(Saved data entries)
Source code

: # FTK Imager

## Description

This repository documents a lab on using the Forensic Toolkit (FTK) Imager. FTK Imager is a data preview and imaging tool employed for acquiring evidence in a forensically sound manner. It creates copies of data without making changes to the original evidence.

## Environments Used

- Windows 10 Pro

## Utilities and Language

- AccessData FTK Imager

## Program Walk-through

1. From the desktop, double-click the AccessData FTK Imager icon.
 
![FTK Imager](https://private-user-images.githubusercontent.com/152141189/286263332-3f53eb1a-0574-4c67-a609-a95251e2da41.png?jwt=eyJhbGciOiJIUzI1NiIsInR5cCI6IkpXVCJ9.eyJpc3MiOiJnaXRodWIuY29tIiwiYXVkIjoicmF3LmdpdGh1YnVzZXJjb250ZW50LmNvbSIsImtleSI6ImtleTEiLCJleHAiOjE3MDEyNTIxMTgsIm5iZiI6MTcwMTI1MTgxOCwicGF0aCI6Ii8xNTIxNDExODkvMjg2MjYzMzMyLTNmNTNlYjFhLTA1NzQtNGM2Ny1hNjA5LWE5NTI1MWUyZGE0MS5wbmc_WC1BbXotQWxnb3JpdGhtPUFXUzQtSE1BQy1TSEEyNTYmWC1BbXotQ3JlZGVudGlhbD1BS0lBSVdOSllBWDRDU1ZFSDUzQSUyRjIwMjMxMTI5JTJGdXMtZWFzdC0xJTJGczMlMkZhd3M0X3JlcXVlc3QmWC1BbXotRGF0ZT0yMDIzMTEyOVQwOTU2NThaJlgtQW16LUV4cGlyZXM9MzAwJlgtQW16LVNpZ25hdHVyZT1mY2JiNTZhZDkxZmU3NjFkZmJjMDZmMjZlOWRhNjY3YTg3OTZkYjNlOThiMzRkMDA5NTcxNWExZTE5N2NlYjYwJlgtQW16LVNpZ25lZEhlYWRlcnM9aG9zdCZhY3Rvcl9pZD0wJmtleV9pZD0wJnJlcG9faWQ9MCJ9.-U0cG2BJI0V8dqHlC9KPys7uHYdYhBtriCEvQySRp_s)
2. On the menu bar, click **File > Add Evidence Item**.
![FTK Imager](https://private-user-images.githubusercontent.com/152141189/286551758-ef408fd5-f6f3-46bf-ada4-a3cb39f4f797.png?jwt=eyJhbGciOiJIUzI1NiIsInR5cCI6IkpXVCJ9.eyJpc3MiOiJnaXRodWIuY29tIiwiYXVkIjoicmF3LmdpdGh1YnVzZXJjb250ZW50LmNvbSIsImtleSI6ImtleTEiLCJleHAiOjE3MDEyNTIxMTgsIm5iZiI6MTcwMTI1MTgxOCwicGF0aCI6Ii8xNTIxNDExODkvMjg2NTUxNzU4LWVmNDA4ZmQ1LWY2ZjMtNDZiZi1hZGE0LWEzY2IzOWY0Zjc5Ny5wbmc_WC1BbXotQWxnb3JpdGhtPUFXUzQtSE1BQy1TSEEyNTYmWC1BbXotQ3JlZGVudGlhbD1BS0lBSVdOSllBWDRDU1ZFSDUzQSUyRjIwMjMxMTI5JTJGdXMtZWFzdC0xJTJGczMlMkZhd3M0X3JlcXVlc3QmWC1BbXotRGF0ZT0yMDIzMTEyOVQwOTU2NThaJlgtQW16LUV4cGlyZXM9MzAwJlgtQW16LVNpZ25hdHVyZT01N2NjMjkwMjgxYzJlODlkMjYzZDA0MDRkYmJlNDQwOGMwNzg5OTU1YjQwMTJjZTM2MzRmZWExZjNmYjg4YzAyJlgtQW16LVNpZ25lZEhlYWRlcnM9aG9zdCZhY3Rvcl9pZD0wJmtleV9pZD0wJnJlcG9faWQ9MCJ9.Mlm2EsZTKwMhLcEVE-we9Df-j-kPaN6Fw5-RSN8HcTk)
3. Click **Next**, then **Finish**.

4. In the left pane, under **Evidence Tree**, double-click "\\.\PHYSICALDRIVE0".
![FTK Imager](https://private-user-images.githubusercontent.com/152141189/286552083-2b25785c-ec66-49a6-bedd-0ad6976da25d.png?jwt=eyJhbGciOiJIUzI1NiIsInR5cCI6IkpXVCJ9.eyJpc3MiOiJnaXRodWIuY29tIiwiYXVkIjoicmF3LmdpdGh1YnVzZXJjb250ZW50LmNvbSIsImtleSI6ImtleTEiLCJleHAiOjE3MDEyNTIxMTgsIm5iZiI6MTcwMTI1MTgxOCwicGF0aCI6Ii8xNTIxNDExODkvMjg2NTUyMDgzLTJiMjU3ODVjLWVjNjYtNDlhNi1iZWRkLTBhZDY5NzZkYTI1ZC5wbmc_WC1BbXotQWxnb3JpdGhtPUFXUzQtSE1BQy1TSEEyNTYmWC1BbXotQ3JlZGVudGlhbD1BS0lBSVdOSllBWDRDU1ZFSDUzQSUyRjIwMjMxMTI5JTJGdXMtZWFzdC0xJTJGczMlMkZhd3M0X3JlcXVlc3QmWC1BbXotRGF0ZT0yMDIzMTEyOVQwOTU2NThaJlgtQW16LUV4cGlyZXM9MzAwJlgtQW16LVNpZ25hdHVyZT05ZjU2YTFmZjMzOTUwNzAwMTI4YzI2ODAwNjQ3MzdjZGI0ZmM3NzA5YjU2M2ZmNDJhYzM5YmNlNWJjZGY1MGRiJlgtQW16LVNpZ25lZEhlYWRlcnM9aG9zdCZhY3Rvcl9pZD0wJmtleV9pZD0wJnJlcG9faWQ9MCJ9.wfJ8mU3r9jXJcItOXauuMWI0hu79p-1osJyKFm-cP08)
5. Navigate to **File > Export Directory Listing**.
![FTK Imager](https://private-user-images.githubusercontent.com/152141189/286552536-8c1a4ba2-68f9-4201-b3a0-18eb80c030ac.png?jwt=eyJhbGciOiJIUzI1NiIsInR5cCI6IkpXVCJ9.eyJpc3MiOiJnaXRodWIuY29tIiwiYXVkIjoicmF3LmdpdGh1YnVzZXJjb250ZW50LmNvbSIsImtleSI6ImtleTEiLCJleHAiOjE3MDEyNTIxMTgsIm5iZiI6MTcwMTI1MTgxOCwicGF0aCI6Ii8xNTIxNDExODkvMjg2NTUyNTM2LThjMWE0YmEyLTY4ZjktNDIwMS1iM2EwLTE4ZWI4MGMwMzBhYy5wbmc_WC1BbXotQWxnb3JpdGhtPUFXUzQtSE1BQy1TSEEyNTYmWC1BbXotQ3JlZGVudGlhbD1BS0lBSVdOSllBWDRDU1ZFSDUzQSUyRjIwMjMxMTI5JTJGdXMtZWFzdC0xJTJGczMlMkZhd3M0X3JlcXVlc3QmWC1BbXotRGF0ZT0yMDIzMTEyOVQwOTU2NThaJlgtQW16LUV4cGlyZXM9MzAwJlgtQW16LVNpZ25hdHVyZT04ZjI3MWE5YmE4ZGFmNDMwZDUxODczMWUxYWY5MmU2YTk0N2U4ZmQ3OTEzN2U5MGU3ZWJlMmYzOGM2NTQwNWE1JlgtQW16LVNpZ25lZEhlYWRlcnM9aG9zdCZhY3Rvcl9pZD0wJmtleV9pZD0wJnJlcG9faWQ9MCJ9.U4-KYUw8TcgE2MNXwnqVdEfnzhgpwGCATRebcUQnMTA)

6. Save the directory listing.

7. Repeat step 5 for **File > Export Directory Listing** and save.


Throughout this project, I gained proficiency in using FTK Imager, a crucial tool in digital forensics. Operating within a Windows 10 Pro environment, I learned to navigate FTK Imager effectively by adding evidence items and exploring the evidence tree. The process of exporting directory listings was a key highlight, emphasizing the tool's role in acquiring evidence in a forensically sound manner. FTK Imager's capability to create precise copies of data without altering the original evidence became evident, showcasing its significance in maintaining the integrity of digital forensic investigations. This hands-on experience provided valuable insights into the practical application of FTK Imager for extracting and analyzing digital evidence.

Problem to work on
Starting at the first line of the entries above, please extract each line up to and including the line with "1. From the", unchanged, and add nothing.

Solution to this problem
Source code

: # FTK Imager

## Description

This repository documents a lab on using the Forensic Toolkit (FTK) Imager. FTK Imager is a data preview and imaging tool employed for acquiring evidence in a forensically sound manner. It creates copies of data without making changes to the original evidence.

## Environments Used

- Windows 10 Pro

## Utilities and Language

- AccessData FTK Imager

## Program Walk-through

1. From the desktop, double-click the AccessData FTK Imager icon.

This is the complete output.